- PROBLEM STATEMENT -
The lines needed are those below that contain the word "result"; copy each one.

- SOURCE INFORMATION -

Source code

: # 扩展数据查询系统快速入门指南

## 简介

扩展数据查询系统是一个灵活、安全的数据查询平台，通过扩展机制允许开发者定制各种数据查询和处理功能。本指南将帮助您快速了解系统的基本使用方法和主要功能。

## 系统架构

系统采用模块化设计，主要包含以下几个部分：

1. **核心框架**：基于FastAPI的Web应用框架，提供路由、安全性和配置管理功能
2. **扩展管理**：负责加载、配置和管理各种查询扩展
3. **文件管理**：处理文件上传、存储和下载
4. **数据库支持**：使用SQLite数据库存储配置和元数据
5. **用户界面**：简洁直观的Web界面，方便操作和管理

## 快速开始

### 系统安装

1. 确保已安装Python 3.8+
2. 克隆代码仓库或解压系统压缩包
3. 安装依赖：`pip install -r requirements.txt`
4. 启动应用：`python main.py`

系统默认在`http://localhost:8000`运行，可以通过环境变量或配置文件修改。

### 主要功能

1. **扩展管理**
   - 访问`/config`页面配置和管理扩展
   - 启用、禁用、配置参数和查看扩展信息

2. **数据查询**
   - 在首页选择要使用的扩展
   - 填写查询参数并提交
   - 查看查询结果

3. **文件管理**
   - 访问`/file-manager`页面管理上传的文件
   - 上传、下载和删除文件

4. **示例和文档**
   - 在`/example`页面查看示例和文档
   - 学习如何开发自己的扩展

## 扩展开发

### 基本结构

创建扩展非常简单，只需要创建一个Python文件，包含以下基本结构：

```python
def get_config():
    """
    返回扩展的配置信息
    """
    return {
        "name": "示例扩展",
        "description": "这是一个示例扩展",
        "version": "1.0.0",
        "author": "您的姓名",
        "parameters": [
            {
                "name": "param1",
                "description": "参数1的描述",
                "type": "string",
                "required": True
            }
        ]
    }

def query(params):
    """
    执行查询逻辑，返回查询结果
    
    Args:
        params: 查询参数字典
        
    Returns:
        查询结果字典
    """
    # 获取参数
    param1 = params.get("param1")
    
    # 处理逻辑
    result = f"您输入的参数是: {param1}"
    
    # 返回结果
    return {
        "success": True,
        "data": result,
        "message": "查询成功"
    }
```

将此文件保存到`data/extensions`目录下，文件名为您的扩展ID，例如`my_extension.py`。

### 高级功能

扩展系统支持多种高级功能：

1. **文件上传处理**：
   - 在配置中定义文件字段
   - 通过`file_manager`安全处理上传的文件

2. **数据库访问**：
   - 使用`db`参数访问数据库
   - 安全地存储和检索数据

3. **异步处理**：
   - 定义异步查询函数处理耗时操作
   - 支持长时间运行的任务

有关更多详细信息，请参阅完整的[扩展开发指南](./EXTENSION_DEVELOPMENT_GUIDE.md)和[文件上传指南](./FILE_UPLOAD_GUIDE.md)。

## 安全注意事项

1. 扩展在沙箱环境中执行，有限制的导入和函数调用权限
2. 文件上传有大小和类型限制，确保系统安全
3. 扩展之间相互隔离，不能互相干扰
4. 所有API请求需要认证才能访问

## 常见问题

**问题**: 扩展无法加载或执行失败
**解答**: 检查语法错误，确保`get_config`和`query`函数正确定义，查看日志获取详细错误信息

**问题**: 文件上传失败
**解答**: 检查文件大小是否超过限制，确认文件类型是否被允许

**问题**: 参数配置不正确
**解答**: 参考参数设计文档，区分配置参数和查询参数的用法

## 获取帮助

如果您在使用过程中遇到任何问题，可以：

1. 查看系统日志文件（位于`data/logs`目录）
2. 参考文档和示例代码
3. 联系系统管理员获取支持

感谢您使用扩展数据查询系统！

- FINAL ANSWER -
    result = f"您输入的参数是: {param1}"
        "data": result,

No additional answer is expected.